In 1954, President Dwight Eisenhower asked Congress to add the words “under God” in response to the atheistic Communist threat of the day. For the last 50 years, school children across the land have pledged allegiance “to the flag of the United States of America, and to the republic for which it stands, one nation under God, indivisible, with liberty and justice for all.”
Now the American Humanist Association is suing a New Jersey school district, seeking to have the phrase “under God” removed from the pledge. They claim that these words violate the state’s constitutional protection against discrimination due to “religious principles, race, color, ancestry or national origin.” In their view, including the phrase is unfair to atheist students, whose religious principles are violated by its recitation. This is a different way to oppose the phrase than has been tried in the past, when critics have contended unsuccessfully that the pledge violates the U.S. Constitution’s ban on establishing religion.
In a culture that increasingly views religion as dangerous, we should expect such attacks to escalate. However, the 1954 decision by Congress to include “under God” in the pledge reflected our founders’ conviction that America can be “one nation, indivisible, with liberty and justice for all” only if it is a nation “under God.”
For instance, George Washington, in his 1796 Farewell Address, asked: “Where is the security for property, for reputation, for life, if the sense of religious obligation desert the oaths which are the instruments of investigation in courts of justice?” He noted that “reason and experience both forbid us to expect that national morality can prevail in exclusion of religious principle.” And he warned against “attempts to shake the foundation of the fabric” of our nation. What would our first president think of the present controversy over the pledge?

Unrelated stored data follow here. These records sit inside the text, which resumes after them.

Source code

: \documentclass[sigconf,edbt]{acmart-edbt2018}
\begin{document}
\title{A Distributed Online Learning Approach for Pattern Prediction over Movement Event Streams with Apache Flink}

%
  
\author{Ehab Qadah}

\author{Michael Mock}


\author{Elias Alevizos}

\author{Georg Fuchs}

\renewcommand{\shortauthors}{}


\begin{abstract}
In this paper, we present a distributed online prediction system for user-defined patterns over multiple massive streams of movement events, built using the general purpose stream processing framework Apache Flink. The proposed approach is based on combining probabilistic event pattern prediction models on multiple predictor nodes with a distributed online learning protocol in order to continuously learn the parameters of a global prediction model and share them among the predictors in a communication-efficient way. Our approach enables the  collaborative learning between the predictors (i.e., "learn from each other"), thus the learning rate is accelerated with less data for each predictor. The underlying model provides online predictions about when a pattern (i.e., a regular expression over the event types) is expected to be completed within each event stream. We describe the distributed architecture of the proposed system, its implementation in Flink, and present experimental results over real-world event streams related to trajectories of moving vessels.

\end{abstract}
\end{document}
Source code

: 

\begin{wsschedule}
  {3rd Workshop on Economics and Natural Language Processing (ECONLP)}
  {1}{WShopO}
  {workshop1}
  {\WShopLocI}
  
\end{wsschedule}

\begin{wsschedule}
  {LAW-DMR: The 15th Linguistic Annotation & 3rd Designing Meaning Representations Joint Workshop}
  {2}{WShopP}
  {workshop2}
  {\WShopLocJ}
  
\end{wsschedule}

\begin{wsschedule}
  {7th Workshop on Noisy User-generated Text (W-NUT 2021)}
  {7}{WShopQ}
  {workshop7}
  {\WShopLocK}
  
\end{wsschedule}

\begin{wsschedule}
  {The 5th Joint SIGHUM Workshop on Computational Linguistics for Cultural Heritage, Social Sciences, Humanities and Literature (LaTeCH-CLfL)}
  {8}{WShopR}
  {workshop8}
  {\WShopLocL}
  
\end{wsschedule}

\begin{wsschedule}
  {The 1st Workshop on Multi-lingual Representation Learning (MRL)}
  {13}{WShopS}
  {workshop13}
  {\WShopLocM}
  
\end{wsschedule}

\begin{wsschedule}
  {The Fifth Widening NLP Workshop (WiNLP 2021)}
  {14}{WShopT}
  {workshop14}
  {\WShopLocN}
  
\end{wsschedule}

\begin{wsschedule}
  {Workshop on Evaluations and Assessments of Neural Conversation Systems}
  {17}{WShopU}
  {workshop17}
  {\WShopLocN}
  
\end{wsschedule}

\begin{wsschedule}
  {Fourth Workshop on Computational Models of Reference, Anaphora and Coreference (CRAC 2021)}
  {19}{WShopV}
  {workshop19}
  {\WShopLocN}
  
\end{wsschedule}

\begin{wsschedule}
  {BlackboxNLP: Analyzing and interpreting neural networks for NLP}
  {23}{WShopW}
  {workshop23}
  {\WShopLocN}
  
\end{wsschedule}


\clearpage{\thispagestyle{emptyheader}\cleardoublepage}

There’s a more personal side to this debate. In Walking With God, John Eldredge notes: “There is no greater disaster for the human heart than this—to believe we have found life apart from God.” On this Wednesday after Easter Sunday, are you tempted to return to life as “normal”? To self-sufficiency rather than Christ-dependency? To believing in Jesus but not experiencing Jesus? We can recite the words “under God” in our pledge to the flag but ignore them in our service to the Lord.
“‘Not by might, nor by power, but by my Spirit,’ says the Lord of hosts” (Zechariah 4:6). Would God say you are surrendered to his Spirit today?